Work to be completed :: For this exercise, write out exactly the lines of the material from the one containing "5       The Accused was" through the end, both ends included, and nothing more.

____

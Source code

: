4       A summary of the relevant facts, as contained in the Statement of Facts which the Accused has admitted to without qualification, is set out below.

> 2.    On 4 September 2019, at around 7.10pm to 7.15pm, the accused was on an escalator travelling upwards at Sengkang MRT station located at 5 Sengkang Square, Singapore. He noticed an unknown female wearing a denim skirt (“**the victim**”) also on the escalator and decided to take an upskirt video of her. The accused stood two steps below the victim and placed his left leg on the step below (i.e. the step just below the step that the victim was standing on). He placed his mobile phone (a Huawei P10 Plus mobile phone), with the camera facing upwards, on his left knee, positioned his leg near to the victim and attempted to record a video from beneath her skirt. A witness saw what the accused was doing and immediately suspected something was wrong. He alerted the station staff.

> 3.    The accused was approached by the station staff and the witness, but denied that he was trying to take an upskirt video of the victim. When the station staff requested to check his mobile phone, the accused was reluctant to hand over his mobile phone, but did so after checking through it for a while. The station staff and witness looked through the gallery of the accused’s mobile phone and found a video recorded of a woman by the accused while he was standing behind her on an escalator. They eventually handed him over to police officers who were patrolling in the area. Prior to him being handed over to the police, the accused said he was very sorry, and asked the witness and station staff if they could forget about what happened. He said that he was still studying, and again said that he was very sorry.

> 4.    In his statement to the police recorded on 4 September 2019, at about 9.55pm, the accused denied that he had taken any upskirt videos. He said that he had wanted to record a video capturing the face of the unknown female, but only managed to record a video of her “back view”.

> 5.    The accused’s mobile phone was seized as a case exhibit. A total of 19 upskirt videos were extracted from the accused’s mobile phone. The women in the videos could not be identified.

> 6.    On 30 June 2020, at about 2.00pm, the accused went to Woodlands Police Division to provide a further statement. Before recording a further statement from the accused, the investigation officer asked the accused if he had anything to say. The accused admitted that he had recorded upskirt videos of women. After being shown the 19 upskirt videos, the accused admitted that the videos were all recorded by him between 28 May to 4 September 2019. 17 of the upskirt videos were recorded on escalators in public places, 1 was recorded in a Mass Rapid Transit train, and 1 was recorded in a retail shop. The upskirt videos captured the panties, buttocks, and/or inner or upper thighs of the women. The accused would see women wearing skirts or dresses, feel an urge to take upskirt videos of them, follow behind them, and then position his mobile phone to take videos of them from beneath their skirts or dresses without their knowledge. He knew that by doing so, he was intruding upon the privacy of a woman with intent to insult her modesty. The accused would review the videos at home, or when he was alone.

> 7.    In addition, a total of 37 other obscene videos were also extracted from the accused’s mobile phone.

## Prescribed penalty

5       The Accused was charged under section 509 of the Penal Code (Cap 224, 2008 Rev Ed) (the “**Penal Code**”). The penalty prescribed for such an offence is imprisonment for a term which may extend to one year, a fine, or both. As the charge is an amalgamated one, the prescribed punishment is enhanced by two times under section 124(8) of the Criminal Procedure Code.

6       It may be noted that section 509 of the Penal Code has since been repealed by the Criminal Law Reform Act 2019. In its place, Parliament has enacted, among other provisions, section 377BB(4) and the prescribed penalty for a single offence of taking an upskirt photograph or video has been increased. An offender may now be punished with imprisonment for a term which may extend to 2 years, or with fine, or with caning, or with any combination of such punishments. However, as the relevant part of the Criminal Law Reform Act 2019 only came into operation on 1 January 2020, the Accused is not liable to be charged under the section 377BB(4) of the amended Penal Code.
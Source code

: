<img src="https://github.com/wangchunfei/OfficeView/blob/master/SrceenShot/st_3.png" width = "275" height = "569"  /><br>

____

Finished exercise ::
5       The Accused was charged under section 509 of the Penal Code (Cap 224, 2008 Rev Ed) (the “**Penal Code**”). The penalty prescribed for such an offence is imprisonment for a term which may extend to one year, a fine, or both. As the charge is an amalgamated one, the prescribed punishment is enhanced by two times under section 124(8) of the Criminal Procedure Code.

6       It may be noted that section 509 of the Penal Code has since been repealed by the Criminal Law Reform Act 2019. In its place, Parliament has enacted, among other provisions, section 377BB(4) and the prescribed penalty for a single offence of taking an upskirt photograph or video has been increased. An offender may now be punished with imprisonment for a term which may extend to 2 years, or with fine, or with caning, or with any combination of such punishments. However, as the relevant part of the Criminal Law Reform Act 2019 only came into operation on 1 January 2020, the Accused is not liable to be charged under the section 377BB(4) of the amended Penal Code.
Source code

:<img src="https://github.com/wangchunfei/OfficeView/blob/master/SrceenShot/st_3.png" width = "275" height = "569"  /><br>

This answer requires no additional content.